I'm modifying the object generation code to catch spellbooks and change it into the type of spellbook that the character can use.

Here's what I put into the get_obj_num(int level) function in object2.c
(in the Process probabilities loop, I included the chest part to show exactly where it is in the code)

/* Hack -- prevent embedded chests */
if (opening_chest && (k_ptr->tval == TV_CHEST)) continue;

/* DAJ: appropriate spellbooks much more likely to appear than others */
/* this is a must-have because of having several spell realms */

/* check for spellbook tval */
if ((k_ptr->tval >= TV_MAGIC_BOOK) && (k_ptr->tval < TV_GOLD))
{
/* is it an appropriate spell book? */
if (!(k_ptr->tval == cp_ptr->spell_book))
{
k_ptr->tval = cp_ptr->spell_book;

/* Hopefully, this will actually change it into the correct spellbook */
k_idx = lookup_kind(k_ptr->tval, k_ptr->sval);

/* change the index */
table[i].index = k_idx;

/* Get the actual kind */
k_ptr = &k_info[k_idx];
}
}



I don't know what the table[i] stuff means.
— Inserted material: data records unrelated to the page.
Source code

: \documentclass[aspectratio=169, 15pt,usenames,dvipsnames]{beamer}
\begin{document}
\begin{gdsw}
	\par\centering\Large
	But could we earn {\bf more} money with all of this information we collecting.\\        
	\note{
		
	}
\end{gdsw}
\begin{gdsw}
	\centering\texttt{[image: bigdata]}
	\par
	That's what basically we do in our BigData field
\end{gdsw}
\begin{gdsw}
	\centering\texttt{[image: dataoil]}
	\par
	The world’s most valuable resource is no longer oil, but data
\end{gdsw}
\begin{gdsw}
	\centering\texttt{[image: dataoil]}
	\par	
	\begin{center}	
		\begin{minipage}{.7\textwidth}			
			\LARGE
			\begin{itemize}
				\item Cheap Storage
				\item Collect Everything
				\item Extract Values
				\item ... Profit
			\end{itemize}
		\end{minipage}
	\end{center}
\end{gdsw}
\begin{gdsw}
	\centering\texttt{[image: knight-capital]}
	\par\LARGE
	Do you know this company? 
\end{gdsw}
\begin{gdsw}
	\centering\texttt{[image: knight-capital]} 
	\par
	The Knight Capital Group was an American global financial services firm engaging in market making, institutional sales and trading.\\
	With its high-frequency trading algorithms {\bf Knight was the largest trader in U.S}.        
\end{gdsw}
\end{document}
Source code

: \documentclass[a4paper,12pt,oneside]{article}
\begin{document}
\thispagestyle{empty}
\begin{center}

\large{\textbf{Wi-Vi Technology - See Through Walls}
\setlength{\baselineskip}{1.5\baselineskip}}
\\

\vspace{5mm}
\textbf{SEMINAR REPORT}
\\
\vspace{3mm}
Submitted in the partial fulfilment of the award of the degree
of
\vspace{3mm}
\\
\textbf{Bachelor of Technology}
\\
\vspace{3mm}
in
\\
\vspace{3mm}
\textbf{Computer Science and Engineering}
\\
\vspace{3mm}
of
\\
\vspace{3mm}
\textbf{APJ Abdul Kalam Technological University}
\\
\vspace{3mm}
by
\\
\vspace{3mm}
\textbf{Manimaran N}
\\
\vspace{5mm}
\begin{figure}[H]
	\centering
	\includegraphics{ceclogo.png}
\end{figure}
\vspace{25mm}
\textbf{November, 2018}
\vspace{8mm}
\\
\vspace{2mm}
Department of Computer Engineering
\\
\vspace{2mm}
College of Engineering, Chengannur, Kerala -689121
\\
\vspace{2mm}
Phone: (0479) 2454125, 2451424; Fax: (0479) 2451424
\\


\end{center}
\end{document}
In game, this is what happens:
(playing a ranger who uses nature magic)
I get a "Book of Nature Magic []" with the name of a book of a different spell realm in the []. I can cast spells from it as if it were the nature realm spellbook but the name is wrong (and I can't stand giving up on this piece of code when it's this close to working right).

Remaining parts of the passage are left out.